Ill-fated Ethiopian Airlines pilot wanted to return

Addis Ababa: The pilot of the Ethiopian Airlines plane that crashed requested permission ‘in a panicky voice’ to return to the airport shortly after takeoff, ‘The New York Times’ reported Friday.

The report cited ‘a person who reviewed air traffic communications’ from Sunday’s flight stating that controllers noticed the plane was moving up and down by hundreds of feet, with its speed appearing unusually fast.

An airline spokesman has said the pilot was given permission to return. But the plane crashed few minutes later killing all 157 on board.

French authorities now have the plane’s flight data and voice recorders for analysis. The agency in charge of the review however, has said it is still unclear whether the data could be retrieved.

In Ethiopia, officials have started taking DNA samples from victims’ family members to assist in identifying remains.

The decision to send the flight recorders to France was seen as a rebuke to the United States, which held out longer than most other countries in grounding the jets. The US National Transportation Safety Board however, has sent three investigators to help French authorities.
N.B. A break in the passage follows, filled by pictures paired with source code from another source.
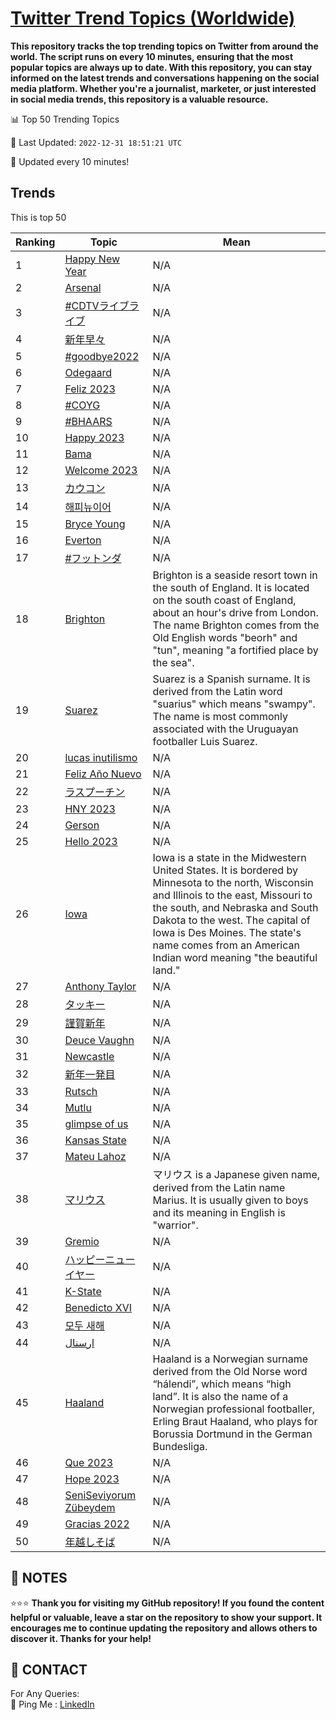 [Twitter Trend Topics (Worldwide)](https://github.com/ErcinDedeoglu/Twitter-Trend-Topics)
==========

**This repository tracks the top trending topics on Twitter from around the world. 
The script runs on every 10 minutes, ensuring that the most popular topics are always up to date. 
With this repository, you can stay informed on the latest trends and conversations happening on the social media platform. 
Whether you're a journalist, marketer, or just interested in social media trends, this repository is a valuable resource.**


📊 Top 50 Trending Topics

📆 Last Updated: `2022-12-31 18:51:21 UTC`

🔧 Updated every 10 minutes!


## Trends

This is top 50

| Ranking | Topic | Mean |
| ------- | ------------ | ------------ |
| 1 | [Happy New Year](http://twitter.com/search?q=Happy+New+Year) | N/A |
| 2 | [Arsenal](http://twitter.com/search?q=Arsenal) | N/A |
| 3 | [#CDTVライブライブ](http://twitter.com/search?q=%23CDTV%e3%83%a9%e3%82%a4%e3%83%96%e3%83%a9%e3%82%a4%e3%83%96) | N/A |
| 4 | [新年早々](http://twitter.com/search?q=%e6%96%b0%e5%b9%b4%e6%97%a9%e3%80%85) | N/A |
| 5 | [#goodbye2022](http://twitter.com/search?q=%23goodbye2022) | N/A |
| 6 | [Odegaard](http://twitter.com/search?q=Odegaard) | N/A |
| 7 | [Feliz 2023](http://twitter.com/search?q=Feliz+2023) | N/A |
| 8 | [#COYG](http://twitter.com/search?q=%23COYG) | N/A |
| 9 | [#BHAARS](http://twitter.com/search?q=%23BHAARS) | N/A |
| 10 | [Happy 2023](http://twitter.com/search?q=Happy+2023) | N/A |
| 11 | [Bama](http://twitter.com/search?q=Bama) | N/A |
| 12 | [Welcome 2023](http://twitter.com/search?q=Welcome+2023) | N/A |
| 13 | [カウコン](http://twitter.com/search?q=%e3%82%ab%e3%82%a6%e3%82%b3%e3%83%b3) | N/A |
| 14 | [해피뉴이어](http://twitter.com/search?q=%ed%95%b4%ed%94%bc%eb%89%b4%ec%9d%b4%ec%96%b4) | N/A |
| 15 | [Bryce Young](http://twitter.com/search?q=Bryce+Young) | N/A |
| 16 | [Everton](http://twitter.com/search?q=Everton) | N/A |
| 17 | [#フットンダ](http://twitter.com/search?q=%23%e3%83%95%e3%83%83%e3%83%88%e3%83%b3%e3%83%80) | N/A |
| 18 | [Brighton](http://twitter.com/search?q=Brighton) | Brighton is a seaside resort town in the south of England. It is located on the south coast of England, about an hour's drive from London. The name Brighton comes from the Old English words "beorh" and "tun", meaning "a fortified place by the sea". |
| 19 | [Suarez](http://twitter.com/search?q=Suarez) | Suarez is a Spanish surname. It is derived from the Latin word "suarius" which means "swampy". The name is most commonly associated with the Uruguayan footballer Luis Suarez. |
| 20 | [lucas inutilismo](http://twitter.com/search?q=lucas+inutilismo) | N/A |
| 21 | [Feliz Año Nuevo](http://twitter.com/search?q=Feliz+A%c3%b1o+Nuevo) | N/A |
| 22 | [ラスプーチン](http://twitter.com/search?q=%e3%83%a9%e3%82%b9%e3%83%97%e3%83%bc%e3%83%81%e3%83%b3) | N/A |
| 23 | [HNY 2023](http://twitter.com/search?q=HNY+2023) | N/A |
| 24 | [Gerson](http://twitter.com/search?q=Gerson) | N/A |
| 25 | [Hello 2023](http://twitter.com/search?q=Hello+2023) | N/A |
| 26 | [Iowa](http://twitter.com/search?q=Iowa) | Iowa is a state in the Midwestern United States. It is bordered by Minnesota to the north, Wisconsin and Illinois to the east, Missouri to the south, and Nebraska and South Dakota to the west. The capital of Iowa is Des Moines. The state's name comes from an American Indian word meaning "the beautiful land." |
| 27 | [Anthony Taylor](http://twitter.com/search?q=Anthony+Taylor) | N/A |
| 28 | [タッキー](http://twitter.com/search?q=%e3%82%bf%e3%83%83%e3%82%ad%e3%83%bc) | N/A |
| 29 | [謹賀新年](http://twitter.com/search?q=%e8%ac%b9%e8%b3%80%e6%96%b0%e5%b9%b4) | N/A |
| 30 | [Deuce Vaughn](http://twitter.com/search?q=Deuce+Vaughn) | N/A |
| 31 | [Newcastle](http://twitter.com/search?q=Newcastle) | N/A |
| 32 | [新年一発目](http://twitter.com/search?q=%e6%96%b0%e5%b9%b4%e4%b8%80%e7%99%ba%e7%9b%ae) | N/A |
| 33 | [Rutsch](http://twitter.com/search?q=Rutsch) | N/A |
| 34 | [Mutlu](http://twitter.com/search?q=Mutlu) | N/A |
| 35 | [glimpse of us](http://twitter.com/search?q=glimpse+of+us) | N/A |
| 36 | [Kansas State](http://twitter.com/search?q=Kansas+State) | N/A |
| 37 | [Mateu Lahoz](http://twitter.com/search?q=Mateu+Lahoz) | N/A |
| 38 | [マリウス](http://twitter.com/search?q=%e3%83%9e%e3%83%aa%e3%82%a6%e3%82%b9) | マリウス is a Japanese given name, derived from the Latin name Marius. It is usually given to boys and its meaning in English is "warrior". |
| 39 | [Gremio](http://twitter.com/search?q=Gremio) | N/A |
| 40 | [ハッピーニューイヤー](http://twitter.com/search?q=%e3%83%8f%e3%83%83%e3%83%94%e3%83%bc%e3%83%8b%e3%83%a5%e3%83%bc%e3%82%a4%e3%83%a4%e3%83%bc) | N/A |
| 41 | [K-State](http://twitter.com/search?q=K-State) | N/A |
| 42 | [Benedicto XVI](http://twitter.com/search?q=Benedicto+XVI) | N/A |
| 43 | [모두 새해](http://twitter.com/search?q=%eb%aa%a8%eb%91%90+%ec%83%88%ed%95%b4) | N/A |
| 44 | [ارسنال](http://twitter.com/search?q=%d8%a7%d8%b1%d8%b3%d9%86%d8%a7%d9%84) | N/A |
| 45 | [Haaland](http://twitter.com/search?q=Haaland) | Haaland is a Norwegian surname derived from the Old Norse word “hálendi”, which means “high land”. It is also the name of a Norwegian professional footballer, Erling Braut Haaland, who plays for Borussia Dortmund in the German Bundesliga. |
| 46 | [Que 2023](http://twitter.com/search?q=Que+2023) | N/A |
| 47 | [Hope 2023](http://twitter.com/search?q=Hope+2023) | N/A |
| 48 | [SeniSeviyorum Zübeydem](http://twitter.com/search?q=SeniSeviyorum+Z%c3%bcbeydem) | N/A |
| 49 | [Gracias 2022](http://twitter.com/search?q=Gracias+2022) | N/A |
| 50 | [年越しそば](http://twitter.com/search?q=%e5%b9%b4%e8%b6%8a%e3%81%97%e3%81%9d%e3%81%b0) | N/A |




## 📝 NOTES

⭐⭐⭐ **Thank you for visiting my GitHub repository! If you found the content helpful or valuable, leave a star on the repository to show your support. It encourages me to continue updating the repository and allows others to discover it. Thanks for your help!**

## 📨 CONTACT

 For Any Queries:  
            🏓 Ping Me : [LinkedIn](https://www.linkedin.com/in/ercindedeoglu/)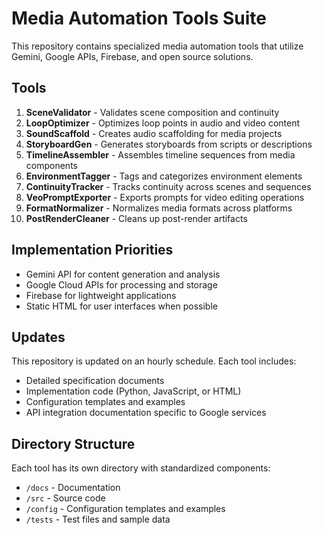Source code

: # Media Automation Tools Suite

This repository contains specialized media automation tools that utilize Gemini, Google APIs, Firebase, and open source solutions.

## Tools

1. **SceneValidator** - Validates scene composition and continuity
2. **LoopOptimizer** - Optimizes loop points in audio and video content
3. **SoundScaffold** - Creates audio scaffolding for media projects
4. **StoryboardGen** - Generates storyboards from scripts or descriptions
5. **TimelineAssembler** - Assembles timeline sequences from media components
6. **EnvironmentTagger** - Tags and categorizes environment elements
7. **ContinuityTracker** - Tracks continuity across scenes and sequences
8. **VeoPromptExporter** - Exports prompts for video editing operations
9. **FormatNormalizer** - Normalizes media formats across platforms
10. **PostRenderCleaner** - Cleans up post-render artifacts

## Implementation Priorities

- Gemini API for content generation and analysis
- Google Cloud APIs for processing and storage
- Firebase for lightweight applications
- Static HTML for user interfaces when possible

## Updates

This repository is updated on an hourly schedule. Each tool includes:
- Detailed specification documents
- Implementation code (Python, JavaScript, or HTML)
- Configuration templates and examples
- API integration documentation specific to Google services

## Directory Structure

Each tool has its own directory with standardized components:
- `/docs` - Documentation
- `/src` - Source code
- `/config` - Configuration templates and examples
- `/tests` - Test files and sample data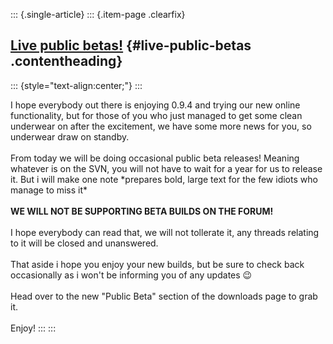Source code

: ::: {.single-article}
::: {.item-page .clearfix}
## [Live public betas!](/134-live-public-betas.html) {#live-public-betas .contentheading}

::: {style="text-align:center;"}
:::

I hope everybody out there is enjoying 0.9.4 and trying our new online
functionality, but for those of you who just managed to get some clean
underwear on after the excitement, we have some more news for you, so
underwear draw on standby.\
\
From today we will be doing occasional public beta releases! Meaning
whatever is on the SVN, you will not have to wait for a year for us to
release it. But i will make one note \*prepares bold, large text for the
few idiots who manage to miss it\*\
\
**WE WILL NOT BE SUPPORTING BETA BUILDS ON THE FORUM!**\
\
I hope everybody can read that, we will not tollerate it, any threads
relating to it will be closed and unanswered.\
\
That aside i hope you enjoy your new builds, but be sure to check back
occasionally as i won\'t be informing you of any updates
😉\
\
Head over to the new \"Public Beta\" section of the downloads page to
grab it.\
\
Enjoy!
:::
:::
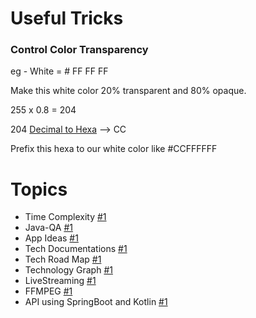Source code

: # Useful Tricks

### Control Color Transparency
  
  eg - White =  # FF FF FF
  
  Make this white color 20% transparent and 80% opaque.
  
  255 x 0.8 = 204
  
  204 [Decimal to Hexa](http://www.binaryhexconverter.com/decimal-to-hex-converter) --> CC
  
  Prefix this hexa to our white color like   #CCFFFFFF  

  # Topics

- Time Complexity [#1](https://www.javatpoint.com/time-complexity-of-sorting-algorithms)
- Java-QA [#1](http://www.crazyforcode.com/java)  
- App Ideas [#1](https://javascript.plainenglish.io/45-best-app-ideas-for-startups-bonus-ideas-to-make-money-in-2021-5d200a59a6d0)
- Tech Documentations [#1](https://devdocs.io)
- Tech Road Map [#1](https://roadmap.sh)
- Technology Graph [#1](https://cdn.sstatic.net/insights/Img/Survey/2020/tech_network-1.svg?v=e1fb2941ad25)
- LiveStreaming [#1](https://www.nginx.com/wp-content/uploads/2018/12/NGINX-Conf-2018-slides_Choi-streaming.pdf)  
- FFMPEG [#1](https://github.com/SimformSolutionsPvtLtd/SSffmpegVideoOperation)
- API using SpringBoot and Kotlin [#1](https://auth0.com/blog/build-and-secure-an-api-with-spring-boot)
The US Federal Aviation Administration grounded the Max 8 planes Wednesday, stating regulators had new satellite evidence that showed the movements of Ethiopian Airlines Flight 302 were similar to those of Lion Air Flight 610. That flight crashed into the Java Sea off Indonesia in October, killing 189 people.

Satellite-based data showed that both the planes flew with erratic altitude changes that could indicate the pilots struggled to control the aircraft. Both crews tried to return to the airport.

How long the planes stay grounded depends largely on what investigators find on the cockpit voice and flight data recorders, said Peter Goelz, a former managing director for the NTSB.

Investigators looking into the Indonesian crash are examining whether the software automatically pushed the plane’s nose down repeatedly, and whether the Lion Air pilots knew how to solve that problem by throwing toggle switches and cancelling the automated nose-down commands. Ethiopian Airlines has said its pilots received special training on how to deal with the Max’s anti-stall software.

At the crash scene in Hejere, about 50 kilometres from here, searchers continued to pick through the debris. Blue plastic sheeting covered the wreckage of the plane.

Anxious family members who had begun giving DNA samples waited for news on when identifications of remains would begin, and whether they would have anything to bury.

“We are not told what they have found so far,” Faysal Hussein, whose cousin was killed, told this agency.